God damn it, I really wanted to like this more.

Atomic Blonde had one of those trailers that I saw in the cinema and thought ”I need to see that”. Then, one thing lead to another and I didn’t see it until now. I mean, it has Charlize Theron as a bisexual super spy, why wouldn’t I want to see it?! Sadly, what I got was way more average than I was anticipating.

Let’s start with the positives. The colour palette of this film is great. It’s full of neon goodness; pinks and blues that are far from what you’d expect in a spy movie. The only other movie it is comparable to is John Wick, which is without doubt because David Leitch directed it (and produced all of the Wick franchise). You’d think that I’d enjoy this more than John Wick though – it has a female character at its forefront, which is completely up my alley. Unfortunately, there were too many negatives and ‘meh’ moments for it to be better.

Thankfully, Charlize Theron continues to be magnetic. She and Angelina Jolie are the queens of action sequences, and that’s the truth. I’m not sure I fully bought her English accent but it’s good enough to not be distracting. The final fight sequence was extremely good too, again showing similarities to John Wick.

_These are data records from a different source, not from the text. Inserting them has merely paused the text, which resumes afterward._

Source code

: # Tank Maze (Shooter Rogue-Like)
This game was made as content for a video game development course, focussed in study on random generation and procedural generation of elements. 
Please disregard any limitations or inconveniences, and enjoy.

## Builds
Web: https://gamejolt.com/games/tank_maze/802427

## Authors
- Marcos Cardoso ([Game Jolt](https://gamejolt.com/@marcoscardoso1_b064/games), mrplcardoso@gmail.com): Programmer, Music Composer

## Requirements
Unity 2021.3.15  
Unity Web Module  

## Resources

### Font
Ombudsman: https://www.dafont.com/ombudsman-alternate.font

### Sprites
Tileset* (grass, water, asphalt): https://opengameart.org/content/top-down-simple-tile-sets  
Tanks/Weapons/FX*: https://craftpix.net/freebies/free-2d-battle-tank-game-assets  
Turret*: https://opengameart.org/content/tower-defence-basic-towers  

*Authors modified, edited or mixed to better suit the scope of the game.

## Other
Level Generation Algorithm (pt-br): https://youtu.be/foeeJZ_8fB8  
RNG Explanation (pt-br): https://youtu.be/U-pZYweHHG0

This isn’t surprising when the stunt coordinator is Sam Hargrave of Avengers Endgame and Captain America: Civil War fame.

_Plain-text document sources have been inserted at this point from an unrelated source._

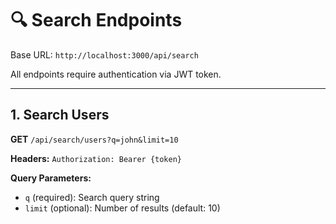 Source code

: # 🔍 Search Endpoints

Base URL: `http://localhost:3000/api/search`

All endpoints require authentication via JWT token.

---

## 1. Search Users

**GET** `/api/search/users?q=john&limit=10`

**Headers:** `Authorization: Bearer {token}`

**Query Parameters:**
- `q` (required): Search query string
- `limit` (optional): Number of results (default: 10)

Somehow, on the negative side, Atomic Blonde‘s plot is both flimsy and complicated at the same time. It is a prime example of a movie trying to include too much detail. Who’d have thunk it? For once, there needs to be less plot. You have to understand though that this is based off a graphic novel, so it seems they have fallen victim to trying to cover the entire book in too short a space of time.

To summarise Atomic Blonde briefly, when it’s good, it’s very good. But when it’s bad, it’s boring. It’s too long, too complicated, and annoyingly not what I expected from a movie with a queer hero at the helm. Average at best.

I caught Atomic Blonde when it was on Film4, but you can rent it on the Google Play Store for £2.49.